(Stored items from a collection)

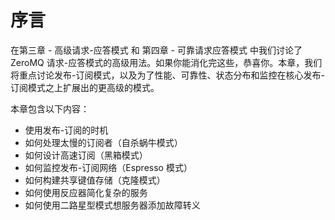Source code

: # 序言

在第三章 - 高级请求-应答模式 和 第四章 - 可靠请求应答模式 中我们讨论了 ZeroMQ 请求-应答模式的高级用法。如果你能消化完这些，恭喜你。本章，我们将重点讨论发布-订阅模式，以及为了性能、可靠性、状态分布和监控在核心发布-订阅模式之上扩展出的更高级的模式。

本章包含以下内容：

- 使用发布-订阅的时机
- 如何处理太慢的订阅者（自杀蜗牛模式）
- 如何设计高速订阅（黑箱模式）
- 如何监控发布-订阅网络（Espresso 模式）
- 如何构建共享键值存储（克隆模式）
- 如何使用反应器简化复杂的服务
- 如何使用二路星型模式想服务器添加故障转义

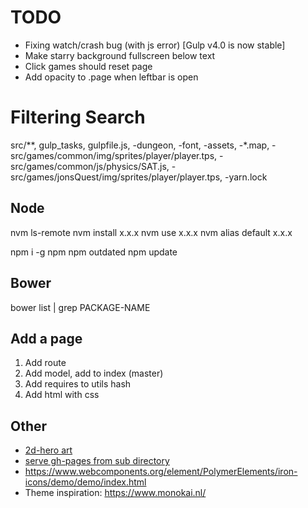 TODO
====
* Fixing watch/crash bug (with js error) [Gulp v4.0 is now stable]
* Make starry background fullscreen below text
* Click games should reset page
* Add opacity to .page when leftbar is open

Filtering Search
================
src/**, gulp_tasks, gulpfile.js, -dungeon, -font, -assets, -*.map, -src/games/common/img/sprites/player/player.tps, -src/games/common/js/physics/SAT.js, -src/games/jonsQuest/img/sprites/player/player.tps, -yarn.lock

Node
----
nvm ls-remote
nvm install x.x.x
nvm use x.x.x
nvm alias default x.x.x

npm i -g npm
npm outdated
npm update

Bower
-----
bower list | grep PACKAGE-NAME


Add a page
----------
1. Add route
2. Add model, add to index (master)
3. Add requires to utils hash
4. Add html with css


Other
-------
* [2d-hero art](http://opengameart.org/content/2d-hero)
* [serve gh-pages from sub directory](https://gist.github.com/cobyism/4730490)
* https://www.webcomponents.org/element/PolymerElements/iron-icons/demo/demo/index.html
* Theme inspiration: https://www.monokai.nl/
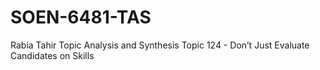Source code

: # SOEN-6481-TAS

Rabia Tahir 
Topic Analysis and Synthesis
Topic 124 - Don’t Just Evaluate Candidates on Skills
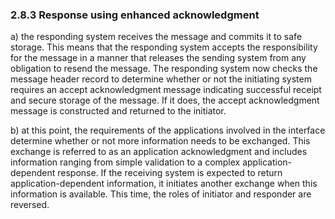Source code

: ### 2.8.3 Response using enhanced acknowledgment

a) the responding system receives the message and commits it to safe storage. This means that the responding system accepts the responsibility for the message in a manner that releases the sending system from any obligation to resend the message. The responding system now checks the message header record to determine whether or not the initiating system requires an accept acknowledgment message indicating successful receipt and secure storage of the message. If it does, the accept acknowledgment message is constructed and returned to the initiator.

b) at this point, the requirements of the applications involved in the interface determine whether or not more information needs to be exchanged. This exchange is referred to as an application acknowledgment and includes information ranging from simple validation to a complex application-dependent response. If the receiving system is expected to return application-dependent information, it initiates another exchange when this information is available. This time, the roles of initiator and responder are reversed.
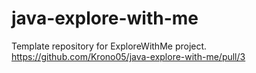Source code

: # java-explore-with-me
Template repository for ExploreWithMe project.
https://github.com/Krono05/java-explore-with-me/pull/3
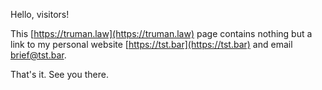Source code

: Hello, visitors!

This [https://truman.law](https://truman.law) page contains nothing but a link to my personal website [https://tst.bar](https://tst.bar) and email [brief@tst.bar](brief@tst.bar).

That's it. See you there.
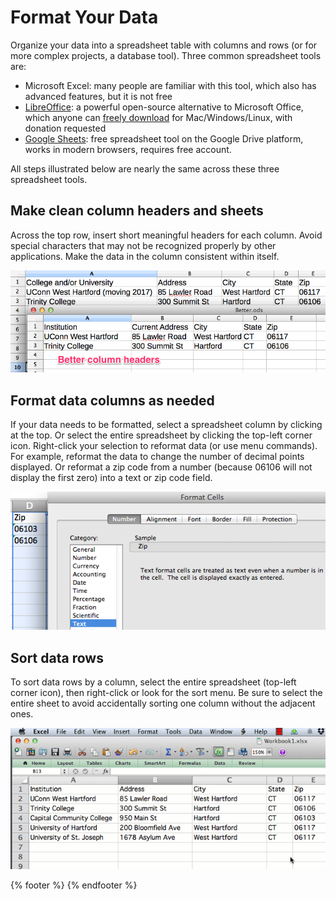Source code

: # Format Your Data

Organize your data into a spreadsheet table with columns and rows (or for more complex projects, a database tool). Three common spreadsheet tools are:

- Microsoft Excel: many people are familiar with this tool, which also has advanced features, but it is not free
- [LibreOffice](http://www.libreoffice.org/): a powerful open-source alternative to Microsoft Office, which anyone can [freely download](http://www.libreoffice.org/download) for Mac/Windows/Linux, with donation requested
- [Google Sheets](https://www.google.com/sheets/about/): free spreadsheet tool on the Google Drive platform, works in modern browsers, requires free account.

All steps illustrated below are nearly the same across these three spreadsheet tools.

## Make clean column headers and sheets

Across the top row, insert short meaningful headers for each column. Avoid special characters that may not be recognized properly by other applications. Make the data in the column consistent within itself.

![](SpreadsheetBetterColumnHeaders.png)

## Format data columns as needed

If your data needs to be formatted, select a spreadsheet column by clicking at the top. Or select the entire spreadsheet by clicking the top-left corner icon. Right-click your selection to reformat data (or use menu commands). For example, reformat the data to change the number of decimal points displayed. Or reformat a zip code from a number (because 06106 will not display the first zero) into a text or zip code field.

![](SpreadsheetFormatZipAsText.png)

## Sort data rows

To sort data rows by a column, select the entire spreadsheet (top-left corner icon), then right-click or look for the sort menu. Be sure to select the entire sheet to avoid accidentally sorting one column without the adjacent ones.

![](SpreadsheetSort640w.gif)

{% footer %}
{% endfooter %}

ASSIGNMENT:
Give back the records above exactly, limited to the lines between the one holding "should reset page" and the one holding "nvm install x.x.x", inclusive.

SOLUTION BELOW:
* Click games should reset page
* Add opacity to .page when leftbar is open

Filtering Search
================
src/**, gulp_tasks, gulpfile.js, -dungeon, -font, -assets, -*.map, -src/games/common/img/sprites/player/player.tps, -src/games/common/js/physics/SAT.js, -src/games/jonsQuest/img/sprites/player/player.tps, -yarn.lock

Node
----
nvm ls-remote
nvm install x.x.x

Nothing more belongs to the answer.